Exercise goal >>
What is the number of lines in the entries that contain the word "repo"? Answer with that figure alone.

++++++

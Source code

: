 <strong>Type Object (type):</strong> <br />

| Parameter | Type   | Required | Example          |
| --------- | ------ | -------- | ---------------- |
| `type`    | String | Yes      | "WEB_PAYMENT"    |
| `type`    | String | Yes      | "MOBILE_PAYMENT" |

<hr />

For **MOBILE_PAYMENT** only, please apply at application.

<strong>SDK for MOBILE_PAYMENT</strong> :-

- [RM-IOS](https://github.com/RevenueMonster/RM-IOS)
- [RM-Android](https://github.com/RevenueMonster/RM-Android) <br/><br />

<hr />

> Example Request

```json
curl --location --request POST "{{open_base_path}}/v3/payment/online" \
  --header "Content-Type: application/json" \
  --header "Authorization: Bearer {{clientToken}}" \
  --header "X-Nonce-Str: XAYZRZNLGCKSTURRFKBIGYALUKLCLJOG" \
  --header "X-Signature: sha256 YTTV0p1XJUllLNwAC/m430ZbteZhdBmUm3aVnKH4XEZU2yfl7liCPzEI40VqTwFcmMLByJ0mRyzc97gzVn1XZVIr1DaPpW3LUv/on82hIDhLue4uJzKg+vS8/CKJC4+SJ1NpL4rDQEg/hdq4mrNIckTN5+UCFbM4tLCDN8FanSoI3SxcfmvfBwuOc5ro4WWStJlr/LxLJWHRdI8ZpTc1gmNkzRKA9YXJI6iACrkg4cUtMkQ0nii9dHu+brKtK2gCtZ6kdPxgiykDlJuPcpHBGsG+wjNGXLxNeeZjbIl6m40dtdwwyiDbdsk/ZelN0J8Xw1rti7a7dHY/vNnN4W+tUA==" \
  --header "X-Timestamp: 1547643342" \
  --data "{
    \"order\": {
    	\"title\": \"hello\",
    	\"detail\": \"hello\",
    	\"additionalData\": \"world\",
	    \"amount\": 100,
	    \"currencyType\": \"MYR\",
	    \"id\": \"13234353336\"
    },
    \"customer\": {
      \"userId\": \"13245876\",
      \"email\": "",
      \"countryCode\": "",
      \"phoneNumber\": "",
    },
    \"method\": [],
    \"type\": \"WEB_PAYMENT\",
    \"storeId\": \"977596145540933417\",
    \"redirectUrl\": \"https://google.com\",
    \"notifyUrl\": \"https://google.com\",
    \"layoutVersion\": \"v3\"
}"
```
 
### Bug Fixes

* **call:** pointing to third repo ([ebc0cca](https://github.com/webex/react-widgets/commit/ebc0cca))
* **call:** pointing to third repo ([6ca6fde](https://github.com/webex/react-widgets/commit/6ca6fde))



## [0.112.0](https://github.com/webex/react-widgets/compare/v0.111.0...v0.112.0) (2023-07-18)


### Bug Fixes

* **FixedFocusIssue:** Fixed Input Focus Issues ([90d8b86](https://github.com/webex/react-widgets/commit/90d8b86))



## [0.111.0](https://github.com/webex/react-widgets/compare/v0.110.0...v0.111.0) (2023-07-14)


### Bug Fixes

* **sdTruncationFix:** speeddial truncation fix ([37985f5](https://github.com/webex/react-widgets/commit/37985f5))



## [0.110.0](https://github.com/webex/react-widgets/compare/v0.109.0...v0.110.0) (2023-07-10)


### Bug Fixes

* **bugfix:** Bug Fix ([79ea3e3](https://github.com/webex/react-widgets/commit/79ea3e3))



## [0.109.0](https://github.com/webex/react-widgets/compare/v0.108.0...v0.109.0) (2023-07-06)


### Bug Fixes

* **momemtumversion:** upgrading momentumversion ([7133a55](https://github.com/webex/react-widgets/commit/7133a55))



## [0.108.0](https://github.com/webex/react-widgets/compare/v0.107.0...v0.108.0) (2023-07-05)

++++++

Output for this exercise >>
2